Hi @christiandevin
It sounds like you want to convert a 2D point, on an image (of the left camera frame), to its corresponding location in 3D space.
Before we discuss this, I want to bring your attention to a bug: The camera intrinsic matrix is row major instead of column major. I suspect this bug is the cause of the unexpected behavior @tsia observed. To account for this, look for the principal point and focal length at different positions in the intrinsic matrix (see snippet).
Now let's turn to your goal. I'll refer to the 2D point on the image as the "observation point". Using the camera intrinsic and extrinsic data with queryDeviceAnchor, you can convert the observation point to a 3D point (in world space) that represents the observation's location relative to the left camera's projection plane. That's not the same as its position in 3D space. Imagine seeing the world through a piece of glass (which represents the projection plane), the former is a point on that glass and the latter is the actual point.
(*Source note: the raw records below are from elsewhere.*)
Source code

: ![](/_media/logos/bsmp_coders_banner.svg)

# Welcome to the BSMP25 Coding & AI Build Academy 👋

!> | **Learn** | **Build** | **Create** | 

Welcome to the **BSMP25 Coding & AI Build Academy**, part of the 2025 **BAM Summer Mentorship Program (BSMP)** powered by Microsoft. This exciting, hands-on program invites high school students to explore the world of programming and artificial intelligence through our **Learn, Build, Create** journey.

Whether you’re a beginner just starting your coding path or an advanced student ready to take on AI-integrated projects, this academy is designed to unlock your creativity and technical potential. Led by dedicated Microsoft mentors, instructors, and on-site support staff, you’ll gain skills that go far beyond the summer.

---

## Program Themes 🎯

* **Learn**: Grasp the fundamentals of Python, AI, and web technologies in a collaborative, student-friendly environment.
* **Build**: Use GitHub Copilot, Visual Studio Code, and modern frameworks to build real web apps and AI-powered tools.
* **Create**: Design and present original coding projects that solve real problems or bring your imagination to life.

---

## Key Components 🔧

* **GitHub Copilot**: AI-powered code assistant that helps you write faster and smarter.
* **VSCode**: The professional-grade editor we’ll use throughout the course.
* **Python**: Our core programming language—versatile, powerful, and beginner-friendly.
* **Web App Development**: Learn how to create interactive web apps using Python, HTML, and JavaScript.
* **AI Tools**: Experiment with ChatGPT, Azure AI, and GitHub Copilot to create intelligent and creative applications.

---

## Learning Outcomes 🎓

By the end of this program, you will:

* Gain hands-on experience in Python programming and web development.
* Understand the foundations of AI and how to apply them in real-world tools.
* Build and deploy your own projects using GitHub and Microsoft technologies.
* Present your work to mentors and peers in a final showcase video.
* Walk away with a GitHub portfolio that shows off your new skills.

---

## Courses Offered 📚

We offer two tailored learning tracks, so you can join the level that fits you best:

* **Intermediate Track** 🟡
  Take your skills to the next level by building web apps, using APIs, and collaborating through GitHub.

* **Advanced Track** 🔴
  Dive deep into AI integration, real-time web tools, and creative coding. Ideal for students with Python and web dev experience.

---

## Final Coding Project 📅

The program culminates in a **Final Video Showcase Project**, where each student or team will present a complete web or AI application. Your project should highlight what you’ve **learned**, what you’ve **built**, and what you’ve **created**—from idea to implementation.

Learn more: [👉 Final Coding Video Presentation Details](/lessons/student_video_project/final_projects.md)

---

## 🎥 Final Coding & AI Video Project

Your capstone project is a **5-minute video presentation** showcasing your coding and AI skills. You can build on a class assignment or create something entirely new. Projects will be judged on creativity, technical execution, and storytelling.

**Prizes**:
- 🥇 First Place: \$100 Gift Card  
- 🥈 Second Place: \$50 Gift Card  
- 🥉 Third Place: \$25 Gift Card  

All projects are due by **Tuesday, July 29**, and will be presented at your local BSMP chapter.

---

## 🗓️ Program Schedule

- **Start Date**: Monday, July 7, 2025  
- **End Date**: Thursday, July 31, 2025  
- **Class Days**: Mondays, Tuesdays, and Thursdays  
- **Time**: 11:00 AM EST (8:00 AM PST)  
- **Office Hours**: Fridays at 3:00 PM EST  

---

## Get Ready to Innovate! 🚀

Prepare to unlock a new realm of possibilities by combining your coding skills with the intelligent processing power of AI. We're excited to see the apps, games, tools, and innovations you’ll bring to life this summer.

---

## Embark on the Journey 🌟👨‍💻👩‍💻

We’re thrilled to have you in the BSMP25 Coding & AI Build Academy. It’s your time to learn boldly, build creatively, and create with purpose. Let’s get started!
To get the observation's position in 3D space you need a map of 2D points (on a projection plane) to depth. Depth data is not provided by CameraFrameProvider. I encourage you to file an enhancement request via feedback assistant with an explanation of your use case and how it can benefit from depth data.
In the meantime, consider one of the following alternatives to obtain the z axis:
- Use SceneReconstructionProvider to create collision shapes for real world objects then raycast along the vector from the device to the observation point. This works best on nearby, stationary objects.
- Use monocular depth. I've not tried this and it doesn't appear trivial to implement.
Sometimes code is easier to understand. Here's a snippet that covers the first observation returned from DetectBarcodesRequest with a plane. Note this positions an entity at the xy position of the observation relative to the left camera's projection plane then scales it to match the size of the barcode; it does not place the plane at the barcode's xyz position.
// in AppModel
guard let pixelBuffer = sample?.pixelBuffer else { return }
let image = CIImage(cvPixelBuffer: pixelBuffer)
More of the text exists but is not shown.